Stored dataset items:
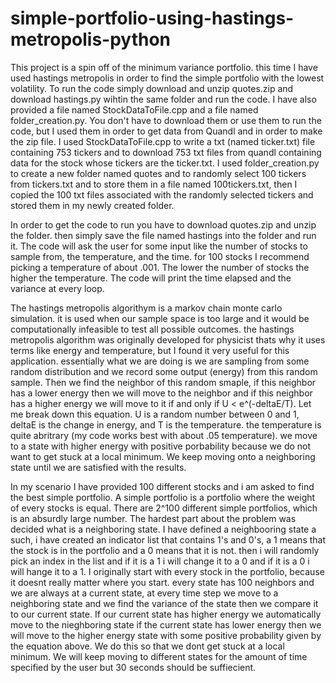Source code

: # simple-portfolio-using-hastings-metropolis-python

This project is a spin off of the minimum variance portfolio. this time I have used hastings metropolis in order to find the simple 
portfolio with the lowest volatility. To run the code simply download and unzip quotes.zip and download hastings.py wihtin the same folder and run the code. I have also provided a file named StockDataToFile.cpp and a file named folder_creation.py. You don't have to download them or use them to run the code, but I used them in order to get data from Quandl and in order to make the zip file. I used StockDataToFile.cpp to write a txt (named ticker.txt) file containing 753 tickers and to download 753 txt files from quandl containing data for the stock whose tickers are the ticker.txt. I used folder_creation.py to create a new folder named quotes and to randomly select 100 tickers from tickers.txt and to store them in a file named 100tickers.txt, then I copied the 100 txt files associated with the randomly selected tickers and stored them in my newly created folder. 

In order to get the code to run you have to download quotes.zip and unzip the folder. then simply save the file named hastings into the
folder and run it. The code will ask the user for some input like the number of stocks to sample from, the temperature, and the time. for
100 stocks I recommend picking a temperature of about .001. The lower the number of stocks the higher the temperature. The code will print
the time elapsed and the variance at every loop.

The hastings metropolis algorithym is a markov chain monte carlo simulation. it is used when our sample space is too large and it would
be computationally infeasible to test all possible outcomes. the hastings metropolis algorithm was originally developed for physicist thats
why it uses terms like energy and temperature, but I found it very useful for this application. essentially what we are doing is we are 
sampling from some random distribution and we record some output (energy) from this random sample. Then we find the neighbor of this random
smaple, if this neighbor has a lower energy then we will move to the neighbor and if this neighbor has a higher energy we will move to it
if and only if U < e^(-deltaE/T). Let me break down this equation. U is a random number between 0 and 1, deltaE is the change in energy,
and T is the temperature. the temperature is quite abritrary (my code works best with about .05 temperature). we move to a state with 
higher energy with positive porbability because we do not want to get stuck at a local minimum. We keep moving onto a neighboring state 
until  we are satisfied with the results.

In my scenario I have provided 100 different stocks and i am asked to find the best simple portfolio. A simple portfolio is a portfolio
where the weight of every stocks is equal. There are 2^100 different simple portfolios, which is an absurdly large number. The hardest 
part about the problem was decided what is a neighboring state. I have defined a neighbooring state a such, i have created an indicator
list that contains 1's and 0's, a 1 means that the stock is in the portfolio and a 0 means that it is not. then i will randomly pick an 
index in the list and if it is a 1 i will change it to a 0 and if it is a 0 i will hange it to a 1. I originally start with every stock
in the portfolio, because it doesnt really matter where you start. every state has 100 neighbors and we are always at a current state,
at every time step we move to a neighboring state and we find the variance of the state then we compare it to our current state. If our 
current state has higher energy we automatically move to the nieghboring state if the current state has lower energy then we will move to 
the higher energy state with some positive probability given by the equation above. We do this so that we dont get stuck at a local minimum.
We will keep moving to different states for the amount of time specified by the user but 30 seconds should be suffiecient. 
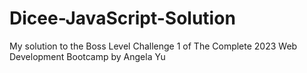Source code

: # Dicee-JavaScript-Solution
My solution to the Boss Level Challenge 1 of The Complete 2023 Web Development Bootcamp by Angela Yu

**Your objective**
Return only the lines between the one holding "if and only" and the one holding "where the weight", inclusive, exactly as they appear above.

**Output below**
if and only if U < e^(-deltaE/T). Let me break down this equation. U is a random number between 0 and 1, deltaE is the change in energy,
and T is the temperature. the temperature is quite abritrary (my code works best with about .05 temperature). we move to a state with 
higher energy with positive porbability because we do not want to get stuck at a local minimum. We keep moving onto a neighboring state 
until  we are satisfied with the results.

In my scenario I have provided 100 different stocks and i am asked to find the best simple portfolio. A simple portfolio is a portfolio
where the weight of every stocks is equal. There are 2^100 different simple portfolios, which is an absurdly large number. The hardest 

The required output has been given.